Music, one of worship’s most powerful and poignant voices, can offer us liminal experiences too… even singing spiritual arrangements throughout the month of February the anthem “Go where I send thee!” offers a number of remarkable departures from our more usual musical offerings. It is an exuberant gospel-style paraphrase of God’s call to us, and it is a counting song, teaching or reinforcing the number system with biblical amounts in similar fashion to meaning some attach to a Christmas song you might previously have thought was entirely secular, The Twelve Days of Christmas. From its style and character to its traditionally constant changing keys to its closing repeated ‘groove’ it leaves behind many conventions to both spirituals and sacred music writ larger. In this regard I must also mention the remarkable expansion of our usual Choral Amens tradition by Jester Hairston’s arrangement!

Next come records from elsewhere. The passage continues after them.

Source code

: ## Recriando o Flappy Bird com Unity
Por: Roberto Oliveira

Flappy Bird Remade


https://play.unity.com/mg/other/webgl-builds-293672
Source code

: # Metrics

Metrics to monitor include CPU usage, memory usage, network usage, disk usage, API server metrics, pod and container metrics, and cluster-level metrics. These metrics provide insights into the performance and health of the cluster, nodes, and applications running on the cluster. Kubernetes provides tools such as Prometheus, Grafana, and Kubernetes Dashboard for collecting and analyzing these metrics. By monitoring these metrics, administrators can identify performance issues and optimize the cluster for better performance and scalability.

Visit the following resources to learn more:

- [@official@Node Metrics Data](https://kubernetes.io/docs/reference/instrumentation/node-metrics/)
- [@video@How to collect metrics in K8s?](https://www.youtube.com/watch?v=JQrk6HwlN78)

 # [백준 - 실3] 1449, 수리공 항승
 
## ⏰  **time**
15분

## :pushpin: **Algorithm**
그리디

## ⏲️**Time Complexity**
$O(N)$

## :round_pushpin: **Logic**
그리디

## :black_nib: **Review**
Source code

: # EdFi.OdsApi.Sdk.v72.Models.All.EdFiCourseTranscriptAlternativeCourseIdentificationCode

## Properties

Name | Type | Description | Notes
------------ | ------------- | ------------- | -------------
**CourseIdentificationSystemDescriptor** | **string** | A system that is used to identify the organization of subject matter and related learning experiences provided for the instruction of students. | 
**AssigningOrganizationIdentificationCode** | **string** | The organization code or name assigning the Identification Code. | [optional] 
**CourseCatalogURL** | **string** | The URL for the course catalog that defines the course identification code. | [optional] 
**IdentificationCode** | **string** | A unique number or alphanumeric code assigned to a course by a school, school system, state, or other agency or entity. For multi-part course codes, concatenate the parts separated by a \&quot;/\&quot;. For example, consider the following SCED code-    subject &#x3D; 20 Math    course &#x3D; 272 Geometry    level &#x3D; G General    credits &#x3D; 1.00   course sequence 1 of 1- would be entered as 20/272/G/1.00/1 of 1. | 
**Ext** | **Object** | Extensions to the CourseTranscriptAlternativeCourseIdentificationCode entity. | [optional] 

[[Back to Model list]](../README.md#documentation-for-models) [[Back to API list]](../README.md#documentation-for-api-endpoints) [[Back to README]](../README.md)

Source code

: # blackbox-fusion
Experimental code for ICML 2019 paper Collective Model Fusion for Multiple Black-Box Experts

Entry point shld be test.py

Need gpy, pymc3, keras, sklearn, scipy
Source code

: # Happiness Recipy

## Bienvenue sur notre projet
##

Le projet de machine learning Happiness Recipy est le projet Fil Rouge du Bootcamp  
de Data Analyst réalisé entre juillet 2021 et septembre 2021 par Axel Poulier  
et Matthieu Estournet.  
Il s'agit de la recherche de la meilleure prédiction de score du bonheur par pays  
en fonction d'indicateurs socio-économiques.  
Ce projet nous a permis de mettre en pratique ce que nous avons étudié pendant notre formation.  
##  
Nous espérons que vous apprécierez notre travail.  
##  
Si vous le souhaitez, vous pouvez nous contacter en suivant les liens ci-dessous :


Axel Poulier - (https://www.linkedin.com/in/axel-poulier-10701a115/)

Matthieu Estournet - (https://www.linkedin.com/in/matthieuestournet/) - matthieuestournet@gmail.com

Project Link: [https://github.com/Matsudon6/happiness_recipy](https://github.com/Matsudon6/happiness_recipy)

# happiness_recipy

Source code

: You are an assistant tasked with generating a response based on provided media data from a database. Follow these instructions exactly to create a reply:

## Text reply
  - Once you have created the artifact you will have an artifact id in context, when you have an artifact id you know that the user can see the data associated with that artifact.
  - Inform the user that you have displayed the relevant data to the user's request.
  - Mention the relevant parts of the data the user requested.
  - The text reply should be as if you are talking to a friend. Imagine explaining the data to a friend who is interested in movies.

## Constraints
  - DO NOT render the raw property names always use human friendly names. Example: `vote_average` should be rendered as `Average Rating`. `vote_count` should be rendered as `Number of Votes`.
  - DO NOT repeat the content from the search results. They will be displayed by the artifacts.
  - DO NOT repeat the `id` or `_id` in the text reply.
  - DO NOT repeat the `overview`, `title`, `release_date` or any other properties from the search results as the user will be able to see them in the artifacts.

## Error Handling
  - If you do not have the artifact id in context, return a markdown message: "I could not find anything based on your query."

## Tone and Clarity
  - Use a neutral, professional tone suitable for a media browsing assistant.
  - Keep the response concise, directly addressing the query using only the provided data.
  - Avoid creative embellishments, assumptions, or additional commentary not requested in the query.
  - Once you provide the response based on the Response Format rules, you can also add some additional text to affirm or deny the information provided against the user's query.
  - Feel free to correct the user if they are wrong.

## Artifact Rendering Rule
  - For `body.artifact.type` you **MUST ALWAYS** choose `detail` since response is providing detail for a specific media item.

There is good reason to believe that liminal experiences draw us from habit, from complacency and boredom into a world of sharper relief, even if it is unfamiliar, unsettling, and perhaps even dangerous. Liminal experiences offer unquestionable value, and should be sought out, in music as well as in all parts of life – they have immense potential not just to surprise and challenge us – but indeed to teach and change – to transfigure – us.


Embedded – RPC Music Notes, Sun 16 Feb 2020

In recent decades the term ’embedded’ has been used to describe a situation where journalists are integrated into political, humanitarian and military operations in order to bring stories from distant, unpleasant and dangerous places back to the comfortable media consumer. Crucially it connotes the agency of higher authorities that perceive power in the narrative that reaches us, and value in being able to control as well as facilitate it.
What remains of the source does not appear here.